Below are entries. Pull out all lines containing "Objetivos".

── Supplied data

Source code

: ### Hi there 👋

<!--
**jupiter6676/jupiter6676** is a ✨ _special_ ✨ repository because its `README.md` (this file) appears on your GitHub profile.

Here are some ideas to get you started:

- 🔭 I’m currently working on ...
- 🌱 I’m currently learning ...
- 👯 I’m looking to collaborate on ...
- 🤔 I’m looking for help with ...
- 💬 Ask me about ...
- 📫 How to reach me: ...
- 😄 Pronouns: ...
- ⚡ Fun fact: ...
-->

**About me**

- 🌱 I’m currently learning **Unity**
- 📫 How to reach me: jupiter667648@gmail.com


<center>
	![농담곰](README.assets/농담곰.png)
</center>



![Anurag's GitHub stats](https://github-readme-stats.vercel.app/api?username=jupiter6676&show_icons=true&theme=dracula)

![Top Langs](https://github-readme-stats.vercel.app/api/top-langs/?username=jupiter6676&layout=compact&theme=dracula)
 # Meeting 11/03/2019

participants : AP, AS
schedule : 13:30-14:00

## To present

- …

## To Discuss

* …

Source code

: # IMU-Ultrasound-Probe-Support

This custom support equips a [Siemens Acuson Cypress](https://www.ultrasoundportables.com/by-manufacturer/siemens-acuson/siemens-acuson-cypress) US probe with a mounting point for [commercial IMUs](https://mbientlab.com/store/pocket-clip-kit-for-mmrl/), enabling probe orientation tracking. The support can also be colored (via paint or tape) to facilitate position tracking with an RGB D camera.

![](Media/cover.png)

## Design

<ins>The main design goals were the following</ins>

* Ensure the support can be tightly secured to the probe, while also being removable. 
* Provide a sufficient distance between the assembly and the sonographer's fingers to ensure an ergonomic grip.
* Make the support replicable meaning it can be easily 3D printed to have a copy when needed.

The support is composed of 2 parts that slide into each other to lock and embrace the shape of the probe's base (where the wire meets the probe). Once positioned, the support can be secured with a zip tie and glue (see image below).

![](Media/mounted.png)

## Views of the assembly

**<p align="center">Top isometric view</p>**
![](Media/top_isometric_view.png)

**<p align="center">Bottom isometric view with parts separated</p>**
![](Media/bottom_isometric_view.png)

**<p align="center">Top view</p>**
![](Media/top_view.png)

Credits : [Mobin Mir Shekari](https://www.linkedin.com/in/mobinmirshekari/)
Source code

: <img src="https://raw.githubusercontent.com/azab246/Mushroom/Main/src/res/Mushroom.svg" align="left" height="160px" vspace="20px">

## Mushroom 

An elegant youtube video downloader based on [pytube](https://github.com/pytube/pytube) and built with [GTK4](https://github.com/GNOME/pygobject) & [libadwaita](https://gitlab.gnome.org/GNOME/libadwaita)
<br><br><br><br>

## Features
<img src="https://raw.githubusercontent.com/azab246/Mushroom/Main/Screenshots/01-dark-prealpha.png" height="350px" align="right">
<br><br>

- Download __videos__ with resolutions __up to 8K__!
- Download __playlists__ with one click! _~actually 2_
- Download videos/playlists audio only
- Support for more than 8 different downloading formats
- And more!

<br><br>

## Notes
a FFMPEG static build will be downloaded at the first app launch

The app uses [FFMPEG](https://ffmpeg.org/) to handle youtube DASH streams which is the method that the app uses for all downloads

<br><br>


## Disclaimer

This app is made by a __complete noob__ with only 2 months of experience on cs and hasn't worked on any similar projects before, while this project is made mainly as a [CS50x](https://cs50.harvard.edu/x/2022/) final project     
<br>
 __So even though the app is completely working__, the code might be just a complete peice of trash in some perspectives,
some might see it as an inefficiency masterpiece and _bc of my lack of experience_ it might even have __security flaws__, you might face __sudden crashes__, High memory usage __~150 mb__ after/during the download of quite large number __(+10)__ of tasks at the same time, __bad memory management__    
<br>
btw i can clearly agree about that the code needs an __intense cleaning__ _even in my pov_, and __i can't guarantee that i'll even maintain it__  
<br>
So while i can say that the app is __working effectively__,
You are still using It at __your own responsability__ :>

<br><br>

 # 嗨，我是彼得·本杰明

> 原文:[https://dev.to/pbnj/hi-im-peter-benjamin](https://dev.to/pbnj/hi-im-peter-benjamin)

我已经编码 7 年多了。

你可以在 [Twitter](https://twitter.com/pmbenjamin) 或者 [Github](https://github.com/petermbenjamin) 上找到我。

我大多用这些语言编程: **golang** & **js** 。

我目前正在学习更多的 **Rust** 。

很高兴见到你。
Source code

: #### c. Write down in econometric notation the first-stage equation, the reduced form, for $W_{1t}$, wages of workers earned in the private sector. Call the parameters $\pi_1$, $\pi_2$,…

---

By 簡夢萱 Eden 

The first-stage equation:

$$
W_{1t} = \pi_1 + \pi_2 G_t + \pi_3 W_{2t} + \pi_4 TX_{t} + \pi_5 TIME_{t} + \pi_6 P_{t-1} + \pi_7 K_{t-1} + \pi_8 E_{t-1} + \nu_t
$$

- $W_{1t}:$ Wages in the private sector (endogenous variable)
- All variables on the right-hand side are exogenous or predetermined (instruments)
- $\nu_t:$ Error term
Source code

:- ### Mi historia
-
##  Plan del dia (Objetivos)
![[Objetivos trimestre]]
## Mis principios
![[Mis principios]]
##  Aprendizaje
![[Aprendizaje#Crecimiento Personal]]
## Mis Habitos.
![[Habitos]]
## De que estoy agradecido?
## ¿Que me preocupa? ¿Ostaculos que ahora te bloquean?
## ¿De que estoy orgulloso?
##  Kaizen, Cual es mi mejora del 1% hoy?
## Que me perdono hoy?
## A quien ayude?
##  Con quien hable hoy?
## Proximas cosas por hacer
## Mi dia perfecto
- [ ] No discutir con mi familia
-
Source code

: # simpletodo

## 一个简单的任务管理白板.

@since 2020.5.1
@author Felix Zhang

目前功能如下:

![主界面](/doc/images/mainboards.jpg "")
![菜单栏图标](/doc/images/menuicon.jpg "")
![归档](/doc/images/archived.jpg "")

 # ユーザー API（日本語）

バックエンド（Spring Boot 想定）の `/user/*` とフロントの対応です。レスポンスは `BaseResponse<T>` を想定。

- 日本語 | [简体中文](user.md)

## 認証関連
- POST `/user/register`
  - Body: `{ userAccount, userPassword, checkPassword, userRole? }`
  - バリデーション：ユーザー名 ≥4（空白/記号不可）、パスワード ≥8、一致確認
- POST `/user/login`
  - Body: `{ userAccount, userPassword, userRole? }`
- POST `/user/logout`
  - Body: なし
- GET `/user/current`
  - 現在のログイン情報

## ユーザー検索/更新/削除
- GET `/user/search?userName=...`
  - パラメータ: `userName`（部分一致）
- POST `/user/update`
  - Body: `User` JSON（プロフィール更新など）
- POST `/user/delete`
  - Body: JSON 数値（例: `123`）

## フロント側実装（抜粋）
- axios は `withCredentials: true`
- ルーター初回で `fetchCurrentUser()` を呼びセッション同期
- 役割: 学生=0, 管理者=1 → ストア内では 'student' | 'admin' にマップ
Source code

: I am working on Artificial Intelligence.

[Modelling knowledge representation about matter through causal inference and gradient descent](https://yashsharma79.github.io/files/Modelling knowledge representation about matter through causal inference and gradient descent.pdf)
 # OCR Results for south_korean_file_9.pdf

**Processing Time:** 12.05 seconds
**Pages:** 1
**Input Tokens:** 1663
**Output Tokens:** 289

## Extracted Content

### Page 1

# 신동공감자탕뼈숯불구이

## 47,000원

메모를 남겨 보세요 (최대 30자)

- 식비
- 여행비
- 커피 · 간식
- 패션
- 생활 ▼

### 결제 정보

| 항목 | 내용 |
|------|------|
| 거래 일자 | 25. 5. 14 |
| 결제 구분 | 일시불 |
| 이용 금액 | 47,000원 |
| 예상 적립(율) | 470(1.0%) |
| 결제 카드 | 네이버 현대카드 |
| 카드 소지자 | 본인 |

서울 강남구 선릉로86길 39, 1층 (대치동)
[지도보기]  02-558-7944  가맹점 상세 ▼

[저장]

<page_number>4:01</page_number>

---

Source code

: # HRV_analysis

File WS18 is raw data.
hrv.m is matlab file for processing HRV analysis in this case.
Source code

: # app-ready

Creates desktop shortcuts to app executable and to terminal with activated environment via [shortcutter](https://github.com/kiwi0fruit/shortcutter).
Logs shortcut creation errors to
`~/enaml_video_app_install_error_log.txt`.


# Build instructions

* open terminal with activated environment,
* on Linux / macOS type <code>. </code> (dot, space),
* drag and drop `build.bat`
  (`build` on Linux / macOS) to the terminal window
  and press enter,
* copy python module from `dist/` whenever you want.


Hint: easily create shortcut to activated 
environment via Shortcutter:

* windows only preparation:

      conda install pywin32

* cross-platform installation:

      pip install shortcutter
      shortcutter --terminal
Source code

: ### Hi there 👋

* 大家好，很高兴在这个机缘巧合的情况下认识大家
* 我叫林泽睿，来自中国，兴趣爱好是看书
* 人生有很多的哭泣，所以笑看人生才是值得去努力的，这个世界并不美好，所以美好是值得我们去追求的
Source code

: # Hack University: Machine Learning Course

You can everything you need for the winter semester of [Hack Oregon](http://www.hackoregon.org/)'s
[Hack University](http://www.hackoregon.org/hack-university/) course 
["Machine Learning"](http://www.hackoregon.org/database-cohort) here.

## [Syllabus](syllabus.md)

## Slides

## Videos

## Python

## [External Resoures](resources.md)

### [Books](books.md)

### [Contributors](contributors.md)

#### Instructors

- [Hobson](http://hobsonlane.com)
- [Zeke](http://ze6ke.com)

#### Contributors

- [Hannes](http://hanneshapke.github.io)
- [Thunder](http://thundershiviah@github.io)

────

» **Written answer**:
##  Plan del dia (Objetivos)
![[Objetivos trimestre]]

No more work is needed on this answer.